The gravitational force acting between two particles
$ \displaystyle F \propto m_1 m_2 $
$ \displaystyle F \propto \frac{1}{r^2} $
on combining
$ \displaystyle F \propto \frac{m_1 m_2}{r^2} $
$ \displaystyle F = G \frac{m_1 m_2}{r^2} $
where m1 and m2 are the masses of the particles, r is the distance of separation between them and G is the Universal Gravitational Constant. The value of G was first-experimentally measured by Cavendish in 1798 by using a torsion balance.
Magnitude of G = 6.67 × 10-11 N m2/kg2
.
Characteristics of the Gravitational force:
(a) Attractive Force : Gravitational force between two particles is always attractive and directed along the line joining the particles.
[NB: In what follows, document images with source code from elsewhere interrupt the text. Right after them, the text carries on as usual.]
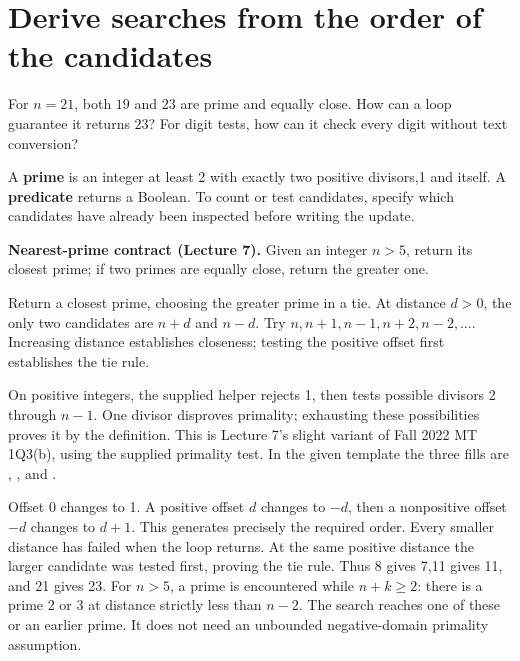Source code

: \documentclass[10pt]{scrartcl}
\begin{document}
\section{Derive searches from the order of the candidates}
\begin{qbox}
For $n=21$, both $19$ and $23$ are prime and equally close. How can a loop guarantee it returns $23$? For digit tests, how can it check every digit without text conversion?
\end{qbox}
A \textbf{prime} is an integer at least 2 with exactly two positive divisors,1 and itself. A \textbf{predicate} returns a Boolean. To count or test candidates, specify which candidates have already been inspected before writing the update.

\textbf{Nearest-prime contract (Lecture 7).} Given an integer $n>5$, return its closest prime; if two primes are equally close, return the greater one.
\begin{motive}
\ii[Want.] Return a closest prime, choosing the greater prime in a tie.
\ii[Know.] At distance $d>0$, the only two candidates are $n+d$ and $n-d$.
 Try $n,n+1,n-1,n+2,n-2,\ldots$. Increasing distance establishes closeness; testing the positive offset first establishes the tie rule.
\end{motive}
On positive integers, the supplied  helper rejects 1, then tests possible divisors 2 through $n-1$. One divisor disproves primality; exhausting these possibilities proves it by the definition.
This is Lecture 7's slight variant of Fall 2022 MT 1Q3(b), using the supplied primality test. In the given template the three fills are , , and .
\begin{fig}
\end{fig}
\par\noindent\begin{minipage}{\linewidth}
\begin{steps}
\ii Offset 0 changes to 1. A positive offset $d$ changes to $-d$, then a nonpositive offset $-d$ changes to $d+1$. This generates precisely the required order.
\ii Every smaller distance has failed when the loop returns. At the same positive distance the larger candidate was tested first, proving the tie rule. Thus 8 gives 7,11 gives 11, and 21 gives 23.
\ii For $n>5$, a prime is encountered while $n+k\ge2$: there is a prime 2 or 3 at distance strictly less than $n-2$. The search reaches one of these or an earlier prime. It does not need an unbounded negative-domain primality assumption.
\end{steps}
\end{minipage}\par
\end{document}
(b) Independent of Medium: It is independent of the nature of the medium surrounding the particles.
(c) Universal : It holds good for long distances like inter-planetary distances and also for short distances like inter-atomic distances.
(d) Action – reaction: Both the particles experience forces of equal magnitude in opposite directions. If F1→ , F2→ are the forces exerted on particle 1 by particle 2 and on particle 2 by particle 1 respectively,
then F1→ = – F2→ Since the forces F1→ and F2→ are exerted on different bodies, they are known as action-reaction pair.
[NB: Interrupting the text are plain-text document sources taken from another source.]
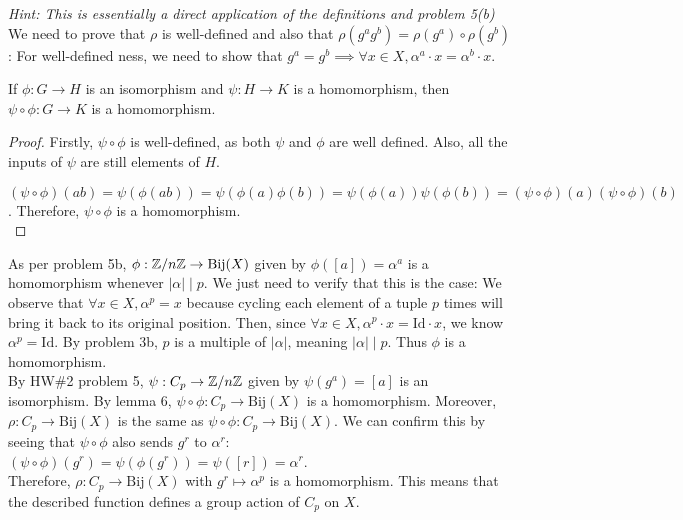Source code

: \documentclass{amsart}
\begin{document}
\begin{enumerate}[itemsep=0.4in]
 \emph{Hint: This is essentially a direct application of the definitions and problem 5(b)}\\

We need to prove that $\rho$ is well-defined and also that $\rho(g^ag^b)=\rho(g^a)\circ\rho(g^b)$: For well-defined ness, we need to show that $g^a=g^b\implies \forall x\in X,\alpha^a\cdot x=\alpha^b\cdot x$.\\

\begin{lemma}
    If $\phi:G\to H$ is an isomorphism and $\psi:H\to K$ is a homomorphism, then $\psi\circ\phi:G\to K$ is a homomorphism.
\end{lemma}

\begin{proof}
    Firstly, $\psi\circ\phi$ is well-defined, as both $\psi$ and $\phi$ are well defined. Also, all the inputs of $\psi$ are still elements of $H$.

    $(\psi\circ\phi)(ab)=\psi(\phi(ab))=\psi(\phi(a)\phi(b))=\psi(\phi(a))\psi(\phi(b))=(\psi\circ\phi)(a)(\psi\circ\phi)(b)$. Therefore, $\psi\circ\phi$ is a homomorphism. \\
\end{proof}

As per problem 5b, $\phi:\mathbb{Z}/n\mathbb{Z}\to\mathrm{Bij}(X)$ given by $\phi([a])=\alpha^a$ is a homomorphism whenever $|\alpha|\mid p$.  We just need to verify that this is the case: We observe that $\forall x\in X,\alpha^p=x$ because cycling each element of a tuple $p$ times will bring it back to its original position. Then, since $\forall x\in X,\alpha^p\cdot x=\mathrm{Id}\cdot x$, we know $\alpha^p=\mathrm{Id}$. By problem 3b, $p$ is a multiple of $|\alpha|$, meaning $|\alpha|\mid p$. Thus $\phi$ is a homomorphism.\\

By HW\#2 problem 5, $\psi:C_p\to\mathbb{Z}/n\mathbb{Z}$ given by $\psi(g^a)=[a]$ is an isomorphism. By lemma 6, $\psi\circ\phi:C_p\to\mathrm{Bij}(X)$ is a homomorphism. Moreover, $\rho:C_p\to\mathrm{Bij}(X)$ is the same as $\psi\circ\phi:C_p\to\mathrm{Bij}(X)$. We can confirm this by seeing that $\psi\circ\phi$ also sends $g^r$ to $\alpha^r$: $(\psi\circ\phi)(g^r)=\psi(\phi(g^r))=\psi([r])=\alpha^r$.\\

Therefore, $\rho:C_p\to\mathrm{Bij}(X)$ with $g^r\mapsto\alpha^p$ is a homomorphism. This means that the described function defines a group action of $C_p$ on $X$.

\end{enumerate}
\end{document}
(e) Gravitation is conservative: The work done by the gravitational force acting on a particle is independent of the path described by the particle. It depends upon the initial and final positions of the particle. Work done by gravity on a particle moving in a closed path is zero
(f) Superposition principle: If a particle is attracted by n particles, the net force exerted on it must be equal to the vector sum of the forces due to all the n particles.
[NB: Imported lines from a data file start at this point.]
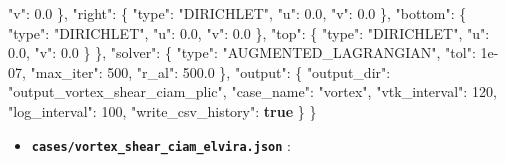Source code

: \documentclass[
  10pt,
]{article}
\newenvironment{Shaded}{}{}
\newcommand{\DataTypeTok}[1]{\textcolor[rgb]{0.56,0.13,0.00}{#1}}
\newcommand{\DecValTok}[1]{\textcolor[rgb]{0.25,0.63,0.44}{#1}}
\newcommand{\FloatTok}[1]{\textcolor[rgb]{0.25,0.63,0.44}{#1}}
\newcommand{\FunctionTok}[1]{\textcolor[rgb]{0.02,0.16,0.49}{#1}}
\newcommand{\KeywordTok}[1]{\textcolor[rgb]{0.00,0.44,0.13}{\textbf{#1}}}
\newcommand{\StringTok}[1]{\textcolor[rgb]{0.25,0.44,0.63}{#1}}
\providecommand{\tightlist}{%
  \setlength{\itemsep}{0pt}\setlength{\parskip}{0pt}}
\begin{document}
\begin{Shaded}
\begin{Highlighting}[]
      \DataTypeTok{"v"}\FunctionTok{:} \FloatTok{0.0}
    \FunctionTok{\},}
    \DataTypeTok{"right"}\FunctionTok{:} \FunctionTok{\{}
      \DataTypeTok{"type"}\FunctionTok{:} \StringTok{"DIRICHLET"}\FunctionTok{,}
      \DataTypeTok{"u"}\FunctionTok{:} \FloatTok{0.0}\FunctionTok{,}
      \DataTypeTok{"v"}\FunctionTok{:} \FloatTok{0.0}
    \FunctionTok{\},}
    \DataTypeTok{"bottom"}\FunctionTok{:} \FunctionTok{\{}
      \DataTypeTok{"type"}\FunctionTok{:} \StringTok{"DIRICHLET"}\FunctionTok{,}
      \DataTypeTok{"u"}\FunctionTok{:} \FloatTok{0.0}\FunctionTok{,}
      \DataTypeTok{"v"}\FunctionTok{:} \FloatTok{0.0}
    \FunctionTok{\},}
    \DataTypeTok{"top"}\FunctionTok{:} \FunctionTok{\{}
      \DataTypeTok{"type"}\FunctionTok{:} \StringTok{"DIRICHLET"}\FunctionTok{,}
      \DataTypeTok{"u"}\FunctionTok{:} \FloatTok{0.0}\FunctionTok{,}
      \DataTypeTok{"v"}\FunctionTok{:} \FloatTok{0.0}
    \FunctionTok{\}}
  \FunctionTok{\},}
  \DataTypeTok{"solver"}\FunctionTok{:} \FunctionTok{\{}
    \DataTypeTok{"type"}\FunctionTok{:} \StringTok{"AUGMENTED\_LAGRANGIAN"}\FunctionTok{,}
    \DataTypeTok{"tol"}\FunctionTok{:} \DecValTok{1e{-}07}\FunctionTok{,}
    \DataTypeTok{"max\_iter"}\FunctionTok{:} \DecValTok{500}\FunctionTok{,}
    \DataTypeTok{"r\_al"}\FunctionTok{:} \FloatTok{500.0}
  \FunctionTok{\},}
  \DataTypeTok{"output"}\FunctionTok{:} \FunctionTok{\{}
    \DataTypeTok{"output\_dir"}\FunctionTok{:} \StringTok{"output\_vortex\_shear\_ciam\_plic"}\FunctionTok{,}
    \DataTypeTok{"case\_name"}\FunctionTok{:} \StringTok{"vortex"}\FunctionTok{,}
    \DataTypeTok{"vtk\_interval"}\FunctionTok{:} \DecValTok{120}\FunctionTok{,}
    \DataTypeTok{"log\_interval"}\FunctionTok{:} \DecValTok{100}\FunctionTok{,}
    \DataTypeTok{"write\_csv\_history"}\FunctionTok{:} \KeywordTok{true}
  \FunctionTok{\}}
\FunctionTok{\}}
\end{Highlighting}
\end{Shaded}

\begin{itemize}
\tightlist
\item
  \textbf{\texttt{cases/vortex\_shear\_ciam\_elvira.json}} :
\end{itemize}
\end{document}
Illustration : Three identical particles, each of mass m, are placed at the vertices of an equilateral triangle of side a. Find the force exerted by this system on a particle P of mass m placed at the
(a) the mid point of a side
(b) centre of the triangle.
Solution: Using the superposition principle, the net gravitational force on P is
F→ = FA→ + FB→ + FC→
(a) As shown in the figure, when P is at the mid-point of a side, FA→ and FB-> will be equal in magnitude but opposite in direction. Hence they will cancel each other. So the net force on the particle P will be the force due to the particle placed at C only.
$ \displaystyle F = F_C = G \frac{m . m}{(CP)^2} $
$ \displaystyle F = G \frac{m^2}{(a sin60)^2} $
$ \displaystyle F = 4 G \frac{m^2}{3 a^2} $ ; along PC
(b) At the centre of the triangle O, the forces FA→ , FB→ and FC→ will be equal in magnitude and will be at 120° with each other.
Hence the resultant force on P at O is F→ = FA→ + FB→ + FC→ = O
Gravitational Field
The space around a material body, where it exerts a gravitational force on other bodies, is known as the gravitational field.
The gravitational force field is a vector field because a particle placed at any point P within the field experiences a force which depends on the coordinates of the point P.
Gravitational Field Strength (Intensity ) :
The intensity of the gravitational field at a point P is the gravitational force per unit mass exerted on a test particle placed at point P.
The strength of the gravitational field
$ \displaystyle \vec{g_p} = \frac{\vec{F_p}}{m} $
, where Fp→ is the net force acting on a test particle of mass m kept at the point P.
Its SI unit is N/kg and dimensions are M0LT-2
For earth, the gravitational field
$ \displaystyle \vec{g} = \frac{\vec{W}}{m} $
The above expression is equal to the acceleration due to gravity g→
⇒ Gravitational field strength at a point on the earth is equal to the acceleration due to gravity at that point.
To find g, due to a point mass M kept at a point O (the origin), we place a point test mass m at P, the observation point, and measure the force exerted by M on the test mass m
$ \displaystyle F_p = \frac{G M m }{r^2} $
$ \displaystyle g_p = \frac{F_p}{m} = \frac{G M }{r^2} $ ; and it is directed towards the mass M.